Après les attentats terroristes de Taba en 2004 et Dahab en 2006, des centaines ou peut-être des milliers de bédouins innocents avaient été arrêtés et jetés en prison lors de vastes coups de filet. L’objectif de ces détentions aléatoires était de forcer les accusés en fuite à se rendre à la police.
Depuis la résurgence de la violence dans le Sinaï, des renforts de l’armée et de la police ont été dépêchés dans la péninsule, ce qui fait craindre aux habitants un retour des arrestations arbitraires. « Lorsque la police découvre un terrain planté de drogue, elle arrête n’importe qui afin de clore le procès. Parce que le terrain n’a pas de propriétaire », explique le cheikh Abdallah Gahamma.
Mais au-delà de la sécurité, c’est la question du développement du Sinaï qui se retrouve à nouveau au centre d’un vif débat. C’est ce que souligne l’expert des affaires sécuritaires du Sinaï, le général Ahmad Al-Saïd. Il pense que le gouvernement doit avancer parallèlement sur trois voies principales. Il faut traquer les groupuscules armés, légaliser le commerce entre l’Egypte et la bande de Gaza, tout en mettant un terme au phénomène des tunnels secrets, qui est, selon lui, « l’une des principales raisons des incidents du Sinaï ». Al-Saïd suggère même de créer une zone franche à Rafah.
Développer la péninsule
La troisième voie, enfin, est celle du développement de la péninsule « en exploitant dans un premier temps les richesses naturelles du Sinaï ». Cette troisième voie suppose entre autres un changement des procédures liées à l’investissement dans le Sinaï. Le cheikh Gahamma précise qu’il faut « prendre l’avis des cheikhs du Sinaï, même dans les détails, pour être en mesure de déterminer les meilleurs moyens de développement et d’exploitation des richesses de cette région stratégique ». Cheikh Nasr Abou-Akr affirme, lui, que les chefs de tribus du Sinaï sont parfaitement soudés et que c’est à l’Etat de leur redonner du prestige et de les considérer comme de véritables interlocuteurs.
Mais pour cela, il faut également que l’Etat s’assure que les malversations commises par le régime précédent ne se reproduisent pas et que les familles qui en ont été victimes trouvent réparation. Pour avancer dans la voie d’un dialogue constructif, « nous proposons de répartir les tribus en quatre entités. Chaque chef de tribu deviendra responsable de l’entité le concernant.
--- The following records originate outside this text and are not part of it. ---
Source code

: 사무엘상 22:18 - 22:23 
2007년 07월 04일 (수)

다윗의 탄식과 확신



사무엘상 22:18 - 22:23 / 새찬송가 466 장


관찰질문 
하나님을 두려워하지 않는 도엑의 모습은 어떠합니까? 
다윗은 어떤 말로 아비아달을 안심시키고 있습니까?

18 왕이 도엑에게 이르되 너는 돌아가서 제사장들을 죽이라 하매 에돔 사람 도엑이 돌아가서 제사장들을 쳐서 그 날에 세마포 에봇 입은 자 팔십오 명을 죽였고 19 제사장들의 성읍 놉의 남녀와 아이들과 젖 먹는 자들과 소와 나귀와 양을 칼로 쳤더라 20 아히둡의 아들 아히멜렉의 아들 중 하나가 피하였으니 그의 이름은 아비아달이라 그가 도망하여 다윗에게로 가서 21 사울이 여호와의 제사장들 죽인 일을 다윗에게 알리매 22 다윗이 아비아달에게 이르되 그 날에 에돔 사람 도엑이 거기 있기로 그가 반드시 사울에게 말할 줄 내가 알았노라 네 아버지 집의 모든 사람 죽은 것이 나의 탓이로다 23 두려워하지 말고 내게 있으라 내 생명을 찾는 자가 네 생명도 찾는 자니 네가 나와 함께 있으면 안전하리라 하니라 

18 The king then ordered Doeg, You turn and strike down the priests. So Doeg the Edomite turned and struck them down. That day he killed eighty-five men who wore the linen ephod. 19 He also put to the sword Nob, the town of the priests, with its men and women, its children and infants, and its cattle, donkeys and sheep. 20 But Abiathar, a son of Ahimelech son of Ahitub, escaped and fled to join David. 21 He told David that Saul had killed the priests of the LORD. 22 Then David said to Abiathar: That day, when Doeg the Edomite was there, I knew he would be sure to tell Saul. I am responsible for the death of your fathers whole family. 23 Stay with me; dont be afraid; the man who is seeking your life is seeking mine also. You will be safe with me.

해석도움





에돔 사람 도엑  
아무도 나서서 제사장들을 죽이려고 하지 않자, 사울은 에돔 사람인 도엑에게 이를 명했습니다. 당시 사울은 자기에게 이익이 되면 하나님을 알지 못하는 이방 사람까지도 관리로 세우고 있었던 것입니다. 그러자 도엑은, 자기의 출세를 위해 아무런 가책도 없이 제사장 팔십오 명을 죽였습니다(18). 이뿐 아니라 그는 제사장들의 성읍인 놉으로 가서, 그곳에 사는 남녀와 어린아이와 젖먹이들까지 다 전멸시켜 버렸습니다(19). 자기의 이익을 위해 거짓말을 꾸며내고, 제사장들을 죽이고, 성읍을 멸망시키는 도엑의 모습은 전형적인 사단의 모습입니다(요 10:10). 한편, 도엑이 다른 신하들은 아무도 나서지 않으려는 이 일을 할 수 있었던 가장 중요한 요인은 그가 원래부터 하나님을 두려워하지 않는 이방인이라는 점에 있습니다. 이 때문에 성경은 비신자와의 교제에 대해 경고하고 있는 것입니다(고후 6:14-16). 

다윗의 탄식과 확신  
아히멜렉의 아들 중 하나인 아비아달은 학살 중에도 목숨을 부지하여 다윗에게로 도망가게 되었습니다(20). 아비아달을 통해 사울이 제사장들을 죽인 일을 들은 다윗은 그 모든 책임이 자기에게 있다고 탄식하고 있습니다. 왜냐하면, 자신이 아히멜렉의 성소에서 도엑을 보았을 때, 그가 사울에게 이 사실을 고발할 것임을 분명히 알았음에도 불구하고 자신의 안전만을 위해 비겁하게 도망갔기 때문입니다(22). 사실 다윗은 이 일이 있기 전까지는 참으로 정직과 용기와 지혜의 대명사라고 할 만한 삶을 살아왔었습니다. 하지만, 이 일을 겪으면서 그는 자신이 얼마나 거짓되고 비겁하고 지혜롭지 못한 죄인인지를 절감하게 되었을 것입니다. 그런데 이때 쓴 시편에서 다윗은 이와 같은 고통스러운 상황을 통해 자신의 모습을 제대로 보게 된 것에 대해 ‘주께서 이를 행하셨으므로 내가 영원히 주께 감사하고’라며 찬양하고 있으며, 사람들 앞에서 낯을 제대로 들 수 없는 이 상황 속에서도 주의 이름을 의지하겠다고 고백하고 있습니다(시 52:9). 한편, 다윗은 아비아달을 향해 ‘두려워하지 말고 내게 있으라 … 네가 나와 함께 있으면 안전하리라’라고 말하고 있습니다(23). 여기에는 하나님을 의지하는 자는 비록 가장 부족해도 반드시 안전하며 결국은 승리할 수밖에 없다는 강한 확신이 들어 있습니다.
Il aura à sa charge chaque membre de sa tribu jusqu’au quatrième arrière-grand-père. Il sera de cette manière possible de détecter tout étranger apparaissant dans la région », conclut Abou-Akr. Une mission dépêchée par le président dans le Sinaï est rentrée avec le constat improductif « qu’aucun dialogue ne parviendra avec les djihadistes tant que l’Etat continue à les traiter d’ennemis ». Le gouvernement devra, cependant, le plus rapidement possible s’attaquer à ce problème avec un véritable plan d’ensemble, pour que l’Egypte cesse de prêter le flanc au terrorisme.